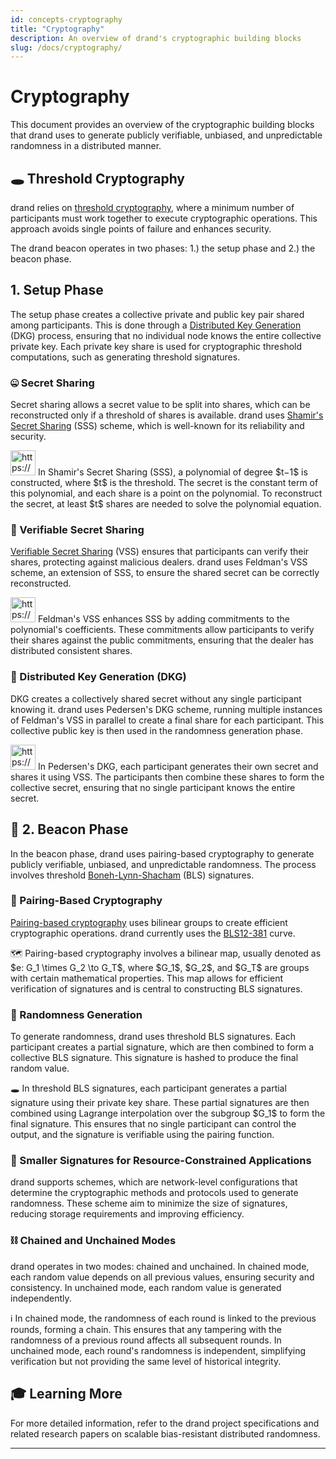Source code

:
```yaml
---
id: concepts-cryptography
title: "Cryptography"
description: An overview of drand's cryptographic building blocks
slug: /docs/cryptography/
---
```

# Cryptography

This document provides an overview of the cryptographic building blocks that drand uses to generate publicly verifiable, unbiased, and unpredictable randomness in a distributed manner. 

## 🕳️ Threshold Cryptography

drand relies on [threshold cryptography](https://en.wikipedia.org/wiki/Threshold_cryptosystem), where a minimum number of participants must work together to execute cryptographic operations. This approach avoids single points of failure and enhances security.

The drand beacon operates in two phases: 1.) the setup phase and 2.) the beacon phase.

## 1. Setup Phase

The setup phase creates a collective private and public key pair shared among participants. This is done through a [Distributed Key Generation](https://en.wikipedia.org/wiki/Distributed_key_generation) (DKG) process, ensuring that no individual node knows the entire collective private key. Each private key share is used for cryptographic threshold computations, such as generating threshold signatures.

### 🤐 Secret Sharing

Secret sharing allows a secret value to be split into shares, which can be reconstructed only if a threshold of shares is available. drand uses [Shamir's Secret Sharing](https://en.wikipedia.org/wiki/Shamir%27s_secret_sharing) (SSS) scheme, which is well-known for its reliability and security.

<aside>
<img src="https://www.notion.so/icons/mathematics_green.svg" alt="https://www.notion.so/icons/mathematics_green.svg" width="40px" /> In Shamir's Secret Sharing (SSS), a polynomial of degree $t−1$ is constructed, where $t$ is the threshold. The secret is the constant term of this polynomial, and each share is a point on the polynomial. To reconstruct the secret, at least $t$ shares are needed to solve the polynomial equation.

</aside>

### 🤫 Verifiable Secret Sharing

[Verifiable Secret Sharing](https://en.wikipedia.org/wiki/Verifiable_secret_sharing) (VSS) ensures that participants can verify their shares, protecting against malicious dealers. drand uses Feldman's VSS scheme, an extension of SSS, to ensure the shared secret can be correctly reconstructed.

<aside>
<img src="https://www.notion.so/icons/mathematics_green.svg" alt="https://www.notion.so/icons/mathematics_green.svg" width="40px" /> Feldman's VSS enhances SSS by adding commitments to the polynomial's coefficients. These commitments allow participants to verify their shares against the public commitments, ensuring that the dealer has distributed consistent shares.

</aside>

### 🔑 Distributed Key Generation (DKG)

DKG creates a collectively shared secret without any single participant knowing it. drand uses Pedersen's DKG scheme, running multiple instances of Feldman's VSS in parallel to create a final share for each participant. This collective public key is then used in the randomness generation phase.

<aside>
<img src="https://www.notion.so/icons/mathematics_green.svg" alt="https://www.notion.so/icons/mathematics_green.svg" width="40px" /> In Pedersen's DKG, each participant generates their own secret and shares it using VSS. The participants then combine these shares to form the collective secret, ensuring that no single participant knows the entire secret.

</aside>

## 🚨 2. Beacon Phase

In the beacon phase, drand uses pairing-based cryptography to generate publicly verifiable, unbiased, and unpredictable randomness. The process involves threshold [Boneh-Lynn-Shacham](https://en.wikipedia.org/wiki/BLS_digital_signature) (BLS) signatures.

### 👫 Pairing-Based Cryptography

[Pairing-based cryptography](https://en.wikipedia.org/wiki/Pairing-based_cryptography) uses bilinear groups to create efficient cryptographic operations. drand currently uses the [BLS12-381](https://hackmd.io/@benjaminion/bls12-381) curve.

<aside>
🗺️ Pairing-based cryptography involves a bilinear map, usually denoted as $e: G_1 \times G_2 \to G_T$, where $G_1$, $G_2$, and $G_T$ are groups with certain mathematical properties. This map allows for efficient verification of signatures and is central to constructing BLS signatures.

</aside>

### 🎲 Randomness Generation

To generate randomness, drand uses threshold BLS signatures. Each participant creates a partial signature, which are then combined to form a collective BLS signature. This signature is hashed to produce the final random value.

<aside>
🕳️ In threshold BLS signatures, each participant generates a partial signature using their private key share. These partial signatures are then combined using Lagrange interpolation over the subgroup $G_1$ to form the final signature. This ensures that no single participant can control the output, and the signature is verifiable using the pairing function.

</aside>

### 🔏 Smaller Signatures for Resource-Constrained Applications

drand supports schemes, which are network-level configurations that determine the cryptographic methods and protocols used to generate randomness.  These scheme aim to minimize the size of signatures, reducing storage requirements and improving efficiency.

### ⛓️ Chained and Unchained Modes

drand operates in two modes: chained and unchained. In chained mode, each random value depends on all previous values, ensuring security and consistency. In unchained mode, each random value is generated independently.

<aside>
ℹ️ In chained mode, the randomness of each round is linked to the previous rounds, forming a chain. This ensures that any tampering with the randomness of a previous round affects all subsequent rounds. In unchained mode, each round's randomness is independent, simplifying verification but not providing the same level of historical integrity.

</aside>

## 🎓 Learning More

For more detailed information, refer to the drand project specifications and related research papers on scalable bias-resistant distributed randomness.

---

_WORK TO COMPLETE_
Copy every line of the material above in which the word "level" appears.

_OUTPUT FOR THIS TASK_
drand supports schemes, which are network-level configurations that determine the cryptographic methods and protocols used to generate randomness.  These scheme aim to minimize the size of signatures, reducing storage requirements and improving efficiency.
ℹ️ In chained mode, the randomness of each round is linked to the previous rounds, forming a chain. This ensures that any tampering with the randomness of a previous round affects all subsequent rounds. In unchained mode, each round's randomness is independent, simplifying verification but not providing the same level of historical integrity.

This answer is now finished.